LSI model with enhanced biomedical term filtering and NLP verification
Source:R/alternative_models.R
lsi_model.Rd
This function implements an improved LSI model that more rigorously filters out non-biomedical terms from the results to ensure clinical relevance. It adds NLP-based validation as an additional layer of filtering.
Usage
lsi_model(
term_doc_matrix,
a_term,
n_factors = 100,
n_results = 100,
enforce_biomedical_terms = TRUE,
c_term_types = NULL,
entity_types = NULL,
validation_function = is_valid_biomedical_entity,
min_word_length = 3,
use_nlp = TRUE,
nlp_threshold = 0.7
)
Arguments
- term_doc_matrix
A term-document matrix.
- a_term
Character string, the source term (A).
- n_factors
Number of factors to use in LSI.
- n_results
Maximum number of results to return.
- enforce_biomedical_terms
Logical.

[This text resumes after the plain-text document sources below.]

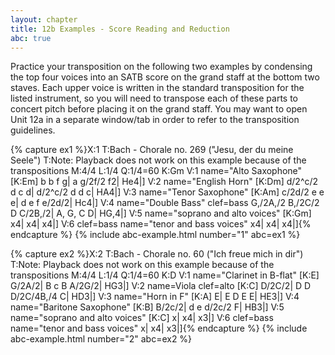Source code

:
 ```yaml
---
layout: chapter
title: 12b Examples - Score Reading and Reduction
abc: true
---
```


Practice your transposition on the following two examples by condensing the top four voices into an SATB score on the grand staff at the bottom two staves. Each upper voice is written in the standard transposition for the listed instrument, so you will need to transpose each of these parts to concert pitch before placing it on the grand staff. You may want to open Unit 12a in a separate window/tab in order to refer to the transposition guidelines.

{% capture ex1 %}X:1
T:Bach - Chorale no. 269 ("Jesu, der du meine Seele")
T:Note: Playback does not work on this example because of the transpositions
M:4/4
L:1/4
Q:1/4=60
K:Gm
V:1 name="Alto Saxophone"
[K:Em] b b f g| a g/2f/2 f2| He4|]
V:2 name="English Horn"
[K:Dm] d/2^c/2 d c d| d/2^c/2 d d c| HA4|]
V:3 name="Tenor Saxophone"
[K:Am] c/2d/2 e e e| d e f e/2d/2| Hc4|]
V:4 name="Double Bass" clef=bass
G,/2A,/2 B,/2C/2 D C/2B,/2| A, G, C D| HG,4|]
V:5 name="soprano and alto voices"
[K:Gm] x4| x4| x4|]
V:6 clef=bass name="tenor and bass voices"
x4| x4| x4|]{% endcapture %}
{% include abc-example.html number="1" abc=ex1 %}

{% capture ex2 %}X:2
T:Bach - Chorale no. 60 ("Ich freue mich in dir")
T:Note: Playback does not work on this example because of the transpositions
M:4/4
L:1/4
Q:1/4=60
K:D
V:1 name="Clarinet in B-flat"
[K:E] G/2A/2| B c B A/2G/2| HG3|]
V:2 name=Viola clef=alto
[K:C] D/2C/2| D D D/2C/4B,/4 C| HD3|]
V:3 name="Horn in F"
[K:A] E| E D E E| HE3|]
V:4 name="Baritone Saxophone"
[K:B] B/2c/2| d e d/2c/2 F| HB3|]
V:5 name="soprano and alto voices"
[K:C] x| x4| x3|]
V:6 clef=bass name="tenor and bass voices"
x| x4| x3|]{% endcapture %}
{% include abc-example.html number="2" abc=ex2 %}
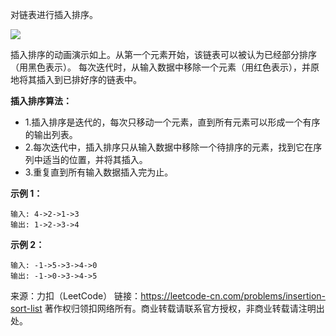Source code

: 对链表进行插入排序。

![](https://github.com/Zhenghao-Liu/LeetCode_problem-and-solution/blob/master/0147.对链表进行插入排序/Insertion-sort-example-300px.gif)

插入排序的动画演示如上。从第一个元素开始，该链表可以被认为已经部分排序（用黑色表示）。
每次迭代时，从输入数据中移除一个元素（用红色表示），并原地将其插入到已排好序的链表中。

**插入排序算法：**

* 1.插入排序是迭代的，每次只移动一个元素，直到所有元素可以形成一个有序的输出列表。
* 2.每次迭代中，插入排序只从输入数据中移除一个待排序的元素，找到它在序列中适当的位置，并将其插入。
* 3.重复直到所有输入数据插入完为止。
  
**示例 1：**
```
输入: 4->2->1->3
输出: 1->2->3->4
```
**示例 2：**
```
输入: -1->5->3->4->0
输出: -1->0->3->4->5
```
来源：力扣（LeetCode）
链接：https://leetcode-cn.com/problems/insertion-sort-list
著作权归领扣网络所有。商业转载请联系官方授权，非商业转载请注明出处。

If TRUE, enforces strict biomedical term filtering.
- c_term_types
Character vector of entity types allowed for C terms.
- entity_types
Named vector of entity types (if NULL, will try to detect).
- validation_function
Function to validate biomedical terms.
- min_word_length
Minimum word length to include.
- use_nlp
Logical. If TRUE, uses NLP-based validation for biomedical terms.
- nlp_threshold
Numeric between 0 and 1. Minimum confidence for NLP validation.